Un personnage, que j’appelle la Campeuse, me sert de porte d’entrée, de port d’attache pour naviguer dans des cultures vernaculaires et les rendre intimes, hantées de traumatismes ordinaires.
Vous êtes dans son espace, où les alcôves sont devenues des gîtes à la rêverie. C’est un espace où elle a pu se blottir et rêver de temps et de lieux différents.
Dans l’isolement le temps s’allonge, s’épaissit. La Campeuse collectionne, dessine, assemble, donne
patiemment vie à son espace. Ça rappelle les dessins de la jeunesse, les images copiées presque pieusement. Les heures passées à faire transforment les images et les objets en amis imaginaires, en compagnons de solitude.

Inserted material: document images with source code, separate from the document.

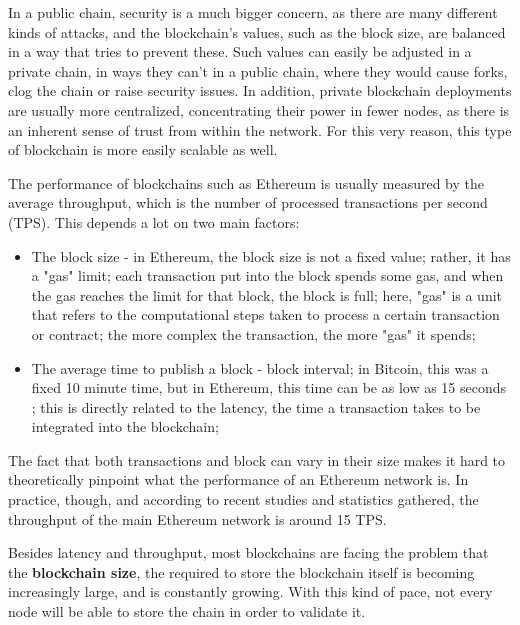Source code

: In a public chain, security is a much bigger concern, as there are many different kinds of attacks, and the blockchain's values, such as the block size, are balanced in a way that tries to prevent these. Such values can easily be adjusted in a private chain, in ways they can't in a public chain, where they would cause forks, clog the chain or raise security issues. In addition, private blockchain deployments are usually more centralized, concentrating their power in fewer nodes, as there is an inherent sense of trust from within the network. For this very reason, this type of blockchain is more easily scalable as well.

The performance of blockchains such as Ethereum is usually measured by the average throughput, which is the number of processed transactions per second (TPS). This depends a lot on two main factors:
\begin{itemize}
\item The block size - in Ethereum, the block size is not a fixed value; rather, it has a "gas" limit; each transaction put into the block spends some gas, and when the gas reaches the limit for that block, the block is full; here, "gas" is a unit that refers to the computational steps taken to process a certain transaction or contract; the more complex the transaction, the more "gas" it spends;
\item The average time to publish a block - block interval; in Bitcoin, this was a fixed 10 minute time, but in Ethereum, this time can be as low as 15 seconds \cite{Scherer2017}; this is directly related to the latency, the time a transaction takes to be integrated into the blockchain;
\end{itemize}

The fact that both transactions and block can vary in their size makes it hard to theoretically pinpoint what the performance of an Ethereum network is. In practice, though, and according to recent studies and statistics gathered, the throughput of the main Ethereum network is around 15 TPS. %

Besides latency and throughput, most blockchains are facing the problem that the \textbf{blockchain size}, the required to store the blockchain itself is becoming increasingly large, and is constantly growing. With this kind of pace, not every node will be able to store the chain in order to validate it.

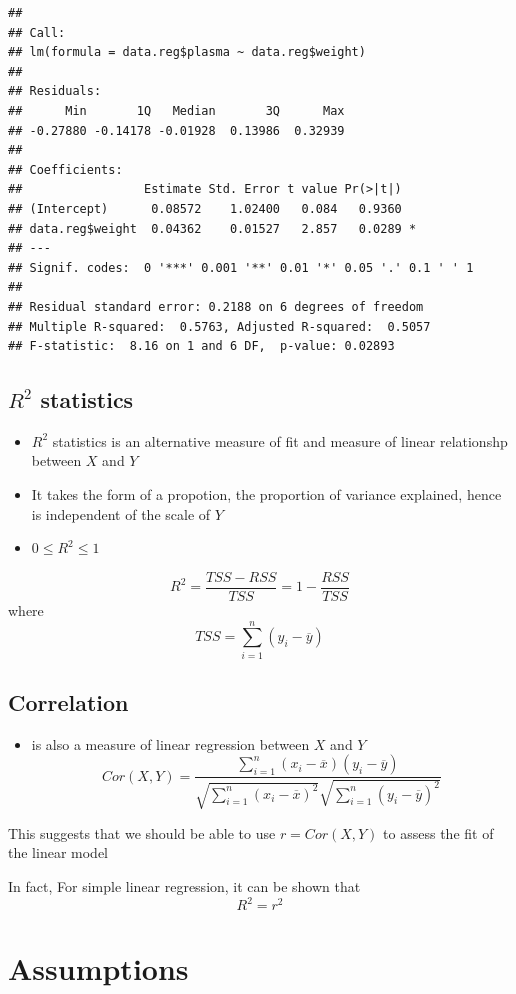 \documentclass[]{article}
\providecommand{\tightlist}{%
  \setlength{\itemsep}{0pt}\setlength{\parskip}{0pt}}
\begin{document}
\begin{verbatim}
## 
## Call:
## lm(formula = data.reg$plasma ~ data.reg$weight)
## 
## Residuals:
##      Min       1Q   Median       3Q      Max 
## -0.27880 -0.14178 -0.01928  0.13986  0.32939 
## 
## Coefficients:
##                 Estimate Std. Error t value Pr(>|t|)  
## (Intercept)      0.08572    1.02400   0.084   0.9360  
## data.reg$weight  0.04362    0.01527   2.857   0.0289 *
## ---
## Signif. codes:  0 '***' 0.001 '**' 0.01 '*' 0.05 '.' 0.1 ' ' 1
## 
## Residual standard error: 0.2188 on 6 degrees of freedom
## Multiple R-squared:  0.5763, Adjusted R-squared:  0.5057 
## F-statistic:  8.16 on 1 and 6 DF,  p-value: 0.02893
\end{verbatim}

\hypertarget{r2-statistics}{%
\subsection{\texorpdfstring{\(R^2\)
statistics}{R\^{}2 statistics}}\label{r2-statistics}}

\begin{itemize}
\tightlist
\item
  \(R^2\) statistics is an alternative measure of fit and measure of
  linear relationshp between \(X\) and \(Y\)
\item
  It takes the form of a propotion, the proportion of variance
  explained, hence is independent of the scale of \(Y\)
\item
  \(0 \leq R^2 \leq 1\)
\end{itemize}

\[R^2=\frac{TSS-RSS}{TSS}=1-\frac{RSS}{TSS}\] where
\[TSS=\sum_{i=1}^{n}(y_i-\overline{y})\]

\hypertarget{correlation}{%
\subsection{Correlation}\label{correlation}}

\begin{itemize}
\tightlist
\item
  is also a measure of linear regression between \(X\) and \(Y\)
  \[Cor(X,Y)=\frac{\sum_{i=1}^{n}(x_i-\overline{x})(y_i-\overline{y})}{\sqrt{\sum_{i=1}^{n}(x_i-\overline{x})^2}\sqrt{\sum_{i=1}^{n}(y_i-\overline{y})^2}}\]
\end{itemize}

This suggests that we should be able to use \(r=Cor(X,Y)\) to assess the
fit of the linear model

In fact, For simple linear regression, it can be shown that \[R^2=r^2\]

\hypertarget{assumptions}{%
\section{Assumptions}\label{assumptions}}
\end{document}
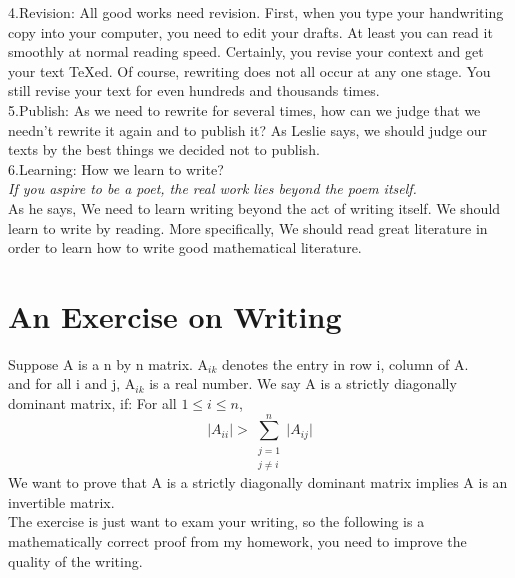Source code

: \documentclass[]{article}
\begin{document}
	\noindent4.Revision: All good works need revision. First, when you type your handwriting copy into your computer, you need to edit your drafts. At least you can read it smoothly at normal reading speed. Certainly, you revise your context and get your text \TeX ed. Of course, rewriting does not all occur at any one stage. You still revise your text for even hundreds and thousands times.\\
	
	\noindent5.Publish: As we need to rewrite for several times, how can we judge that we needn't rewrite it again and to publish it? As Leslie says, we should judge our texts by the best things we decided not to publish.\\
	
	\noindent6.Learning: How we learn to write?\\
	\textit{If you aspire to be a poet, the real work lies beyond the poem itself.}\\
	As he says, We need to learn writing beyond the act of writing itself. We should learn to write by reading. More specifically, We should read great literature in order to learn how to write good mathematical literature. \\
	
	\section{An Exercise on Writing}
	\indent Suppose A is a n by n matrix. A$_{ik}$ denotes the entry in row i, column of A.\\ and
	for all i and j, A$_{ik}$ is a real number. We say A is a strictly diagonally dominant matrix, if: {\large For all \(1\leq i\leq n\),
		\[
		\vert A_{ii}\vert>\sum_{\substack {j=1 \\ j\neq i}}^{n}\vert A_{ij}\vert
		\]}
	\indent We want to prove that A is a strictly diagonally dominant matrix implies A is an invertible matrix.\\
	The exercise is just want to exam your writing, so the following is a mathematically correct proof from my homework, you need to improve the quality of the writing.\\
	
\end{document}
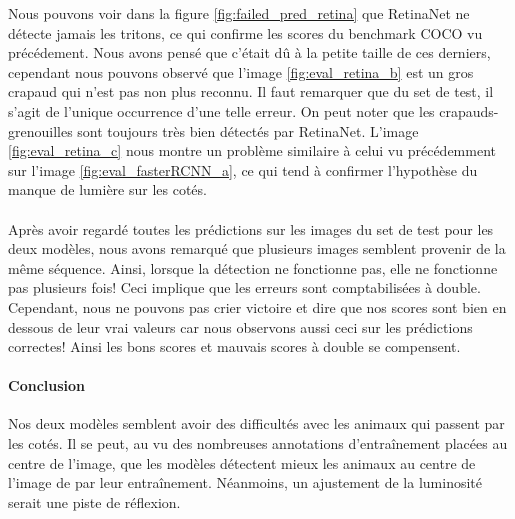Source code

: Nous pouvons voir dans la figure \ref{fig:failed_pred_retina} que RetinaNet ne détecte jamais les tritons, ce qui confirme les scores du benchmark COCO vu précédement. Nous avons pensé que c'était dû à la petite taille de ces derniers, cependant nous pouvons observé que l'image \ref{fig:eval_retina_b} est un gros crapaud qui n'est pas non plus reconnu. Il faut remarquer que du set de test, il s'agit de l'unique occurrence d'une telle erreur.
On peut noter que les crapauds-grenouilles sont toujours très bien détectés par RetinaNet. L'image \ref{fig:eval_retina_c} nous montre un problème similaire à celui vu précédemment sur l'image \ref{fig:eval_fasterRCNN_a}, ce qui tend à confirmer l'hypothèse du manque de lumière sur les cotés.
\paragraph{}
 Après avoir regardé toutes les prédictions sur les images du set de test pour les deux modèles, nous avons remarqué que plusieurs images semblent provenir de la même séquence. Ainsi, lorsque la détection ne fonctionne pas, elle ne fonctionne pas plusieurs fois! Ceci implique que les erreurs sont comptabilisées à double. Cependant, nous ne pouvons pas crier victoire et dire que nos scores sont bien en dessous de leur vrai valeurs car nous observons aussi ceci sur les prédictions correctes! Ainsi les bons scores et mauvais scores à double se compensent.

 \paragraph{Conclusion} Nos deux modèles semblent avoir des difficultés avec les animaux qui passent par les cotés. Il se peut, au vu des nombreuses annotations d'entraînement placées au centre de l'image, que les modèles détectent mieux les animaux au centre de l'image de par leur entraînement. Néanmoins, un ajustement de la luminosité serait une piste de réflexion.
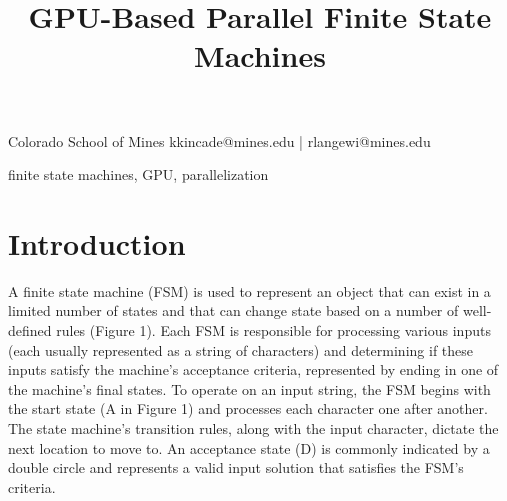 \documentclass{sigplanconf}
\begin{document}
\setlength{\pdfpageheight}{\paperheight}
\setlength{\pdfpagewidth}{\paperwidth}






\title{GPU-Based Parallel Finite State Machines}

           {Colorado School of Mines}
           {kkincade@mines.edu | rlangewi@mines.edu}

\maketitle


\terms
finite state machines, GPU, parallelization

\section{Introduction}

A finite state machine (FSM) is used to represent an object that can exist in a limited number of states and that can change state based on a number of well-defined rules (Figure 1). Each FSM is responsible for processing various inputs (each usually represented as a string of characters) and determining if these inputs satisfy the machine's acceptance criteria, represented by ending in one of the machine's final states. To operate on an input string, the FSM begins with the start state (A in Figure 1) and processes each character one after another. The state machine's transition rules, along with the input character, dictate the next location to move to. An acceptance state (D) is commonly indicated by a double circle and represents a valid input solution that satisfies the FSM's criteria.
\end{document}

La Campeuse n’a d’accroche nulle part. Elle navigue dans un monde mineur auquel elle voudrait appartenir et dont elle rejoue librement les codes. Elle fait tout dans la solitude, mais c’est une solitude
qui désire le monde. Plutôt que de faire partie des foyers, collectifs ou intimes, elle les imite comme
les enfants qui reproduisent les rituels des grands.